Us vs. Them Man – the permanent victim. The perpetual blamer. This employee always finds someone or some group to blame for the misfortunes at work rather than take responsibility for their actions. Backroom inventory screwed up? Must be the night crew. Get yelled at for being late to work? Blame it on your family not waking you up. Paperwork not submitted on time? The printer with the personal vendetta is to blame. These employees can try your patience and try to convert you to victimism, but be strong! These employees are rarely at one job for too long.
The Hardass – ever not give two shits about a job, but find ways to get it done still? Maybe you cut corners a little to make it easier and bend the rules to your advantage. Better watch out for the hardass. This employee or next in command apparently was born with a small feral badger in their rectal region because nothing is never right enough, and if it’s wrong, you better get the hell out of there. The hardass takes no excuses and many times winds up losing years off their lives due to stressful perfectionism throughout their daily routines. Many times this person can get ahead, but because of their vicious badger in the anus attitudes about work, upper management will not accept their super duper perfectisms.
The Clever – quick talking, fast witted, and quick to make a little quip, these employees are intellectually agile and tongue twerpingly acrobatic with linguistics. More suited to a hazy comedy club bar, these employees offer humor when it’s needed most. Sometimes this personality combines with the sand trap employee to make a giant arrogant asshole, but otherwise they are enjoyable.
The Offended – one of my most hated worker personalities is the offended. Ever tell a relatively racy or slightly unpolitically correct joke and had someone complain or bitch their brains out about it? Meet the offended. I have witnessed many a person not be able to take a joke or sarcasm and take everything as a personal assault on their livelihood.
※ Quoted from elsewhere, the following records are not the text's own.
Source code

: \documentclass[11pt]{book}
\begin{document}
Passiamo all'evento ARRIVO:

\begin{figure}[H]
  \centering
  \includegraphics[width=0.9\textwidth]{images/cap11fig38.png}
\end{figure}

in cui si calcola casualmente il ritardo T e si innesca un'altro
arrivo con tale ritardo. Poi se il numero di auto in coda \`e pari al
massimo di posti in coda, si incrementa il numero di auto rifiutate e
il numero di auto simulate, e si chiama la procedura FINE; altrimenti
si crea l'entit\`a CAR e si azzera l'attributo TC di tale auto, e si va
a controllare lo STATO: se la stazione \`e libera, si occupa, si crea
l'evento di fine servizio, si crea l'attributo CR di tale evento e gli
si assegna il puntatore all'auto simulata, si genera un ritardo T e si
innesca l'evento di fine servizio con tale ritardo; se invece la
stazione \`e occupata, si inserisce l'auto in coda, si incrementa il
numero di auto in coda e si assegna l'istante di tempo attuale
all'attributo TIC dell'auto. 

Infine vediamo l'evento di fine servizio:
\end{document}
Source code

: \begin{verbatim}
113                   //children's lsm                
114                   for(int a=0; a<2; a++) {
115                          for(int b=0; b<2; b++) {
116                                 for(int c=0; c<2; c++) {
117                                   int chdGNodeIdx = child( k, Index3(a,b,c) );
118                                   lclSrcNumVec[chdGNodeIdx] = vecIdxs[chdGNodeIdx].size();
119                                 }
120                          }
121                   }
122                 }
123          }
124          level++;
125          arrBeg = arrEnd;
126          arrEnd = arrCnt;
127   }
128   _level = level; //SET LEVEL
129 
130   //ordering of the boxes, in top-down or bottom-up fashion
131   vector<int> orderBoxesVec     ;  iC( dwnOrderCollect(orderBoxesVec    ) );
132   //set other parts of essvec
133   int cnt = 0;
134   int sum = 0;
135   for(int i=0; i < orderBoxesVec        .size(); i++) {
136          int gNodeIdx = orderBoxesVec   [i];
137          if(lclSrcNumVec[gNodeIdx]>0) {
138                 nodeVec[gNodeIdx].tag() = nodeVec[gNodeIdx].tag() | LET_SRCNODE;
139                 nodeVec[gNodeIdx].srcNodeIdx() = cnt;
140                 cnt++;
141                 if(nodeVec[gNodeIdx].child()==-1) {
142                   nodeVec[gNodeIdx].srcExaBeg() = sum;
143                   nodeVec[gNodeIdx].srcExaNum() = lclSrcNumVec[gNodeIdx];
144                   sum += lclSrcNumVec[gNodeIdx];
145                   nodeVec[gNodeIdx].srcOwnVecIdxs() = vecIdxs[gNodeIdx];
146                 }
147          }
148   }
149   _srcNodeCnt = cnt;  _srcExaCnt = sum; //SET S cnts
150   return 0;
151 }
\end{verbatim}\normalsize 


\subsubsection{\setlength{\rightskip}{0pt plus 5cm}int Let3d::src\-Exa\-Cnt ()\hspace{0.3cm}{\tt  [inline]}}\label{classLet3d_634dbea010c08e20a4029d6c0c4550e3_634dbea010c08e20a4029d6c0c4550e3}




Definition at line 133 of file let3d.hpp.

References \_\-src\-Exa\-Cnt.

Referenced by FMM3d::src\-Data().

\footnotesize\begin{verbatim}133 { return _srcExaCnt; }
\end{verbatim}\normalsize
Because of an offended, I saw one of my best friends get fired from his only job that puts food on his family table because he ambiguously implied another person was of larger size. He is still unemployed, and no, it was not a woman that got him fired, but an athletically built man.
The Angered – another employee type I hate to stumble across, the angered. Usually found in he higher up positions because power has corrupted them, the angered employees are a ticking atom bomb and you’re a giant target. It can take something as small as forgetting to do something to losin a pen to set this insane firework of rageihol off. But fear not, the angered have shorter lifespans compared to normal people and will usually keel over due to being so angry at life all the time.
The Normal Person – [no information available, doesn’t exist.]